WHAT YOU SHOULD DO | Search the lines of the records for the word "Столбец", and copy every line that has it.

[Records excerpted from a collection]
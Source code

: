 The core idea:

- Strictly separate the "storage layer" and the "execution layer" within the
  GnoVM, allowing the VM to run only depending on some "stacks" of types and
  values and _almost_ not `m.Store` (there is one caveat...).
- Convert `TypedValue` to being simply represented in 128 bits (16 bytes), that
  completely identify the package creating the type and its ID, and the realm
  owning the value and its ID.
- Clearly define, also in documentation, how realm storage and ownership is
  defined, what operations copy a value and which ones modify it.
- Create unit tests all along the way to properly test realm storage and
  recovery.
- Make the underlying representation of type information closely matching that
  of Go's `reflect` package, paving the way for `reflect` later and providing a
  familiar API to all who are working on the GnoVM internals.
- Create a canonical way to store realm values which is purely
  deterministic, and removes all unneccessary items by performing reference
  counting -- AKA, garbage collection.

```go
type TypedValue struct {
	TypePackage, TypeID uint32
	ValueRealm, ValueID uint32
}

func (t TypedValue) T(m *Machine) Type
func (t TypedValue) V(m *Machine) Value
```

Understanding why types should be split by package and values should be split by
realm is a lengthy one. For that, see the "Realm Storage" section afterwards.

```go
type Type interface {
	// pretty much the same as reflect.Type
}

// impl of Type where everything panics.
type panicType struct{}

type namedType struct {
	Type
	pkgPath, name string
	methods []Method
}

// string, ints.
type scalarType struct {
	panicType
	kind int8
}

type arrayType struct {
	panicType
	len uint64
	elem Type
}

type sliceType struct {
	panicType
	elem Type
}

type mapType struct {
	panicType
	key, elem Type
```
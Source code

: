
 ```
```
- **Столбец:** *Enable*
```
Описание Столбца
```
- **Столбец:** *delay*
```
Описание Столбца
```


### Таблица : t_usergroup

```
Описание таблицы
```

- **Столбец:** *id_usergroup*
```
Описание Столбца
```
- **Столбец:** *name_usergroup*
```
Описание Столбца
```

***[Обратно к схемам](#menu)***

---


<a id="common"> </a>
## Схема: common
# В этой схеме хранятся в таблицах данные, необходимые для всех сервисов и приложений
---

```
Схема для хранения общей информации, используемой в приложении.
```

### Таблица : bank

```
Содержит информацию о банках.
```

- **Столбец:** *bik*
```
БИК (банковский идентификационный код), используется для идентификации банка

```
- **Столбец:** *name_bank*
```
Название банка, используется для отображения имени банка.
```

FINISHED EXERCISE |
- **Столбец:** *Enable*
- **Столбец:** *delay*
- **Столбец:** *id_usergroup*
- **Столбец:** *name_usergroup*
- **Столбец:** *bik*
- **Столбец:** *name_bank*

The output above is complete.